Use the definition of the derivative to show that if f(x)= square root of x, then f(x)= 1/2(square-root x)
makes no sense
how can √x = (1/2)√x
only if x = 0
What does this have to do with a derivative?
its supposed to be f(x)= √x, then f '(x) = 1/2√x
if f(x) = √x = x^(1/2) , then
f ' (x) = (1/2)x^(-1/2)
= (1/2)(1/√x) , not what you typed.
To show that the derivative of f(x) = √x is f'(x) = 1/2√x using the definition of the derivative, we need to find the limit of the difference quotient as it approaches zero.
The definition of the derivative of a function f(x) at a point x is given by:
f'(x) = lim(h→0) [f(x + h) - f(x)] / h
Let's substitute the function f(x) = √x into this definition:
f'(x) = lim(h→0) [(√(x + h) - √x) / h]
To simplify this expression, we can use a common technique called "rationalizing the denominator." We multiply the numerator and denominator of the expression by the conjugate of the numerator, which is (√(x + h) + √x).

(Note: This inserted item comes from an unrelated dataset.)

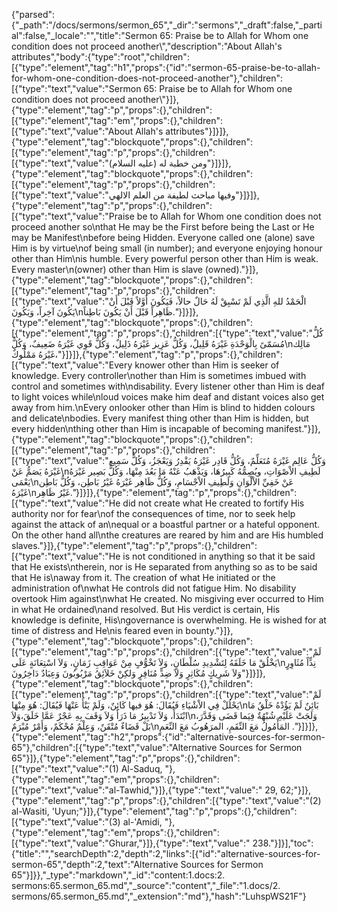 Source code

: {"parsed":{"_path":"/docs/sermons/sermon_65","_dir":"sermons","_draft":false,"_partial":false,"_locale":"","title":"Sermon 65:  Praise be to Allah for Whom one condition does not proceed another\\","description":"About Allah's attributes","body":{"type":"root","children":[{"type":"element","tag":"h1","props":{"id":"sermon-65-praise-be-to-allah-for-whom-one-condition-does-not-proceed-another"},"children":[{"type":"text","value":"Sermon 65:  Praise be to Allah for Whom one condition does not proceed another\\"}]},{"type":"element","tag":"p","props":{},"children":[{"type":"element","tag":"em","props":{},"children":[{"type":"text","value":"About Allah's attributes"}]}]},{"type":"element","tag":"blockquote","props":{},"children":[{"type":"element","tag":"p","props":{},"children":[{"type":"text","value":"ومن خطبة له (عليه السلام)"}]}]},{"type":"element","tag":"blockquote","props":{},"children":[{"type":"element","tag":"p","props":{},"children":[{"type":"text","value":"وفيها مباحث لطيفة من العلم الالهي"}]}]},{"type":"element","tag":"p","props":{},"children":[{"type":"text","value":"Praise be to Allah for Whom one condition does not proceed another so\nthat He may be the First before being the Last or He may be Manifest\nbefore being Hidden. Everyone called one (alone) save Him is by virtue\nof being small (in number); and everyone enjoying honour other than Him\nis humble. Every powerful person other than Him is weak. Every master\n(owner) other than Him is slave (owned)."}]},{"type":"element","tag":"blockquote","props":{},"children":[{"type":"element","tag":"p","props":{},"children":[{"type":"text","value":"الْحَمْدُ للهِ الَّذِي لَمْ تَسْبِقْ لَهُ حَالٌ حالاً، فَيَكُونَ أَوَّلاً قَبْلَ أَنْ يَكُونَ آخِراً، وَيَكُونَ\nظَاهِراً قَبْلَ أَنْ يَكُونَ بَاطِناً."}]}]},{"type":"element","tag":"blockquote","props":{},"children":[{"type":"element","tag":"p","props":{},"children":[{"type":"text","value":"كُلُّ مُسَمّىً بِالْوَحْدَةِ غَيْرَهُ قَلِيلٌ، وَكُلُّ عَزِيز غَيْرَهُ ذَلِيلٌ، وَكُلُّ قَوِي غَيْرَهُ ضَعِيفٌ، وَكُلُّ\nمَالِك غَيْرَهُ مَمْلُوكٌ،"}]}]},{"type":"element","tag":"p","props":{},"children":[{"type":"text","value":"Every knower other than Him is seeker of knowledge. Every controller\nother than Him is sometimes imbued with control and sometimes with\ndisability. Every listener other than Him is deaf to light voices while\nloud voices make him deaf and distant voices also get away from him.\nEvery onlooker other than Him is blind to hidden colours and delicate\nbodies. Every manifest thing other than Him is hidden, but every hidden\nthing other than Him is incapable of becoming manifest."}]},{"type":"element","tag":"blockquote","props":{},"children":[{"type":"element","tag":"p","props":{},"children":[{"type":"text","value":"وَكُلُّ عَالِم غَيْرَهُ مُتَعَلِّمٌ، وَكُلُّ قَادِر غَيْرَهُ يَقْدِرُ وَيَعْجَزُ، وَكُلُّ سَمِيع غَيْرَهُ يَصَمُّ عَنْ\nلَطِيفِ الاْصْوَاتِ، ويُصِمُّهُ كَبِيرُهَا، وَيَذْهَبُ عَنْهُ مَا بَعُدَ مِنْهَا، وَكُلُّ بَصِير غَيْرَهُ يَعْمَى\nعَنْ خَفِيِّ الاْلْوَانِ وَلَطِيفِ الاْجْسَامِ، وَكُلُّ ظَاهِر غَيْرَهُ غَيْرُ بَاطِن، وَكُلُّ بَاطِن غَيْرَهُ\nغَيْرُ ظَاهِر."}]}]},{"type":"element","tag":"p","props":{},"children":[{"type":"text","value":"He did not create what He created to fortify His authority nor for fear\nof the consequences of time, nor to seek help against the attack of an\nequal or a boastful partner or a hateful opponent. On the other hand all\nthe creatures are reared by him and are His humbled slaves."}]},{"type":"element","tag":"p","props":{},"children":[{"type":"text","value":"He is not conditioned in anything so that it be said that He exists\ntherein, nor is He separated from anything so as to be said that He is\naway from it. The creation of what He initiated or the administration of\nwhat He controls did not fatigue Him. No disability overtook Him against\nwhat He created. No misgiving ever occurred to Him in what He ordained\nand resolved. But His verdict is certain, His knowledge is definite, His\ngovernance is overwhelming. He is wished for at time of distress and He\nis feared even in bounty."}]},{"type":"element","tag":"blockquote","props":{},"children":[{"type":"element","tag":"p","props":{},"children":[{"type":"text","value":"لَمْ يَخْلُقْ مَا خَلَقَهُ لِتَشْدِيدِ سُلْطَانٍ، وَلاَ تَخْوُّفٍ مِنْ عَوَاقِبِ زَمَانٍ، وَلاَ اسْتِعَانَةٍ عَلَى\nنِدٍّاً مُثَاوِرٍ وَلاَ شَرِيكٍ مُكَاثِرٍ وَلاَ ضِدٍّ مُنَافِرٍ وَلكِنْ خَلاَئِقُ مَرْبُوبُونَ وَعِبَادٌ دَاخِرُونَ"}]}]},{"type":"element","tag":"blockquote","props":{},"children":[{"type":"element","tag":"p","props":{},"children":[{"type":"text","value":"لَمْ يَحْلُلْ فِي الاْشْيَاءِ فَيُقَالَ: هُوَ فيها كَائِنٌ، وَلَمْ يَنْأَ عَنْهَا فَيُقَالَ: هُوَ مِنْهَا\nبَائِنٌ لَمْ يَؤُدْهُ خَلْقُ مَا ابْتَدَأَ، وَلاَ تَدْبِيرُ مَا ذَرَأَ وَلاَ وَقَفَ بِهِ عَجْرٌ عَمَّا خَلَقَ،وَلاَ\nوَلَجَتْ عَلَيْهِ شُبْهُةٌ فِيَما قَضَى وَقَدَّرَ، بَلْ قَضَاءٌ مُتْقَنٌ، وَعِلْمٌ مُحْكَمٌ، وَأَمْرٌ مُبْرَمٌ\nالمَأْمُولُ مَعَ النِّقَمِ، المرَهُوبُ مَعَ النِّعَمِ ."}]}]},{"type":"element","tag":"h2","props":{"id":"alternative-sources-for-sermon-65"},"children":[{"type":"text","value":"Alternative Sources for Sermon 65"}]},{"type":"element","tag":"p","props":{},"children":[{"type":"text","value":"(1) Al-Saduq, "},{"type":"element","tag":"em","props":{},"children":[{"type":"text","value":"al-Tawhid,"}]},{"type":"text","value":" 29, 62;"}]},{"type":"element","tag":"p","props":{},"children":[{"type":"text","value":"(2) al-Wasiti, 'Uyun;"}]},{"type":"element","tag":"p","props":{},"children":[{"type":"text","value":"(3) al-'Amidi, "},{"type":"element","tag":"em","props":{},"children":[{"type":"text","value":"Ghurar,"}]},{"type":"text","value":" 238."}]}],"toc":{"title":"","searchDepth":2,"depth":2,"links":[{"id":"alternative-sources-for-sermon-65","depth":2,"text":"Alternative Sources for Sermon 65"}]}},"_type":"markdown","_id":"content:1.docs:2. sermons:65.sermon_65.md","_source":"content","_file":"1.docs/2. sermons/65.sermon_65.md","_extension":"md"},"hash":"LuhspWS21F"}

f'(x) = lim(h→0) [((√(x + h) - √x) / h) * (√(x + h) + √x) / (√(x + h) + √x)]
Expanding the numerator using the difference of squares and simplifying:
f'(x) = lim(h→0) [(x + h - x) / (h * (√(x + h) + √x))]
Canceling out the x terms in the numerator:
f'(x) = lim(h→0) [h / (h * (√(x + h) + √x))]
The h terms in the numerator and denominator cancel out:
f'(x) = lim(h→0) [1 / (√(x + h) + √x)]
Taking the limit as h approaches 0:
f'(x) = 1 / (√x + √x)
Combining the two square roots in the denominator:
f'(x) = 1 / (2√x)
Finally, simplifying the expression:
f'(x) = 1/2√x
So we have shown that the derivative of f(x) = √x is f'(x) = 1/2√x using the definition of the derivative.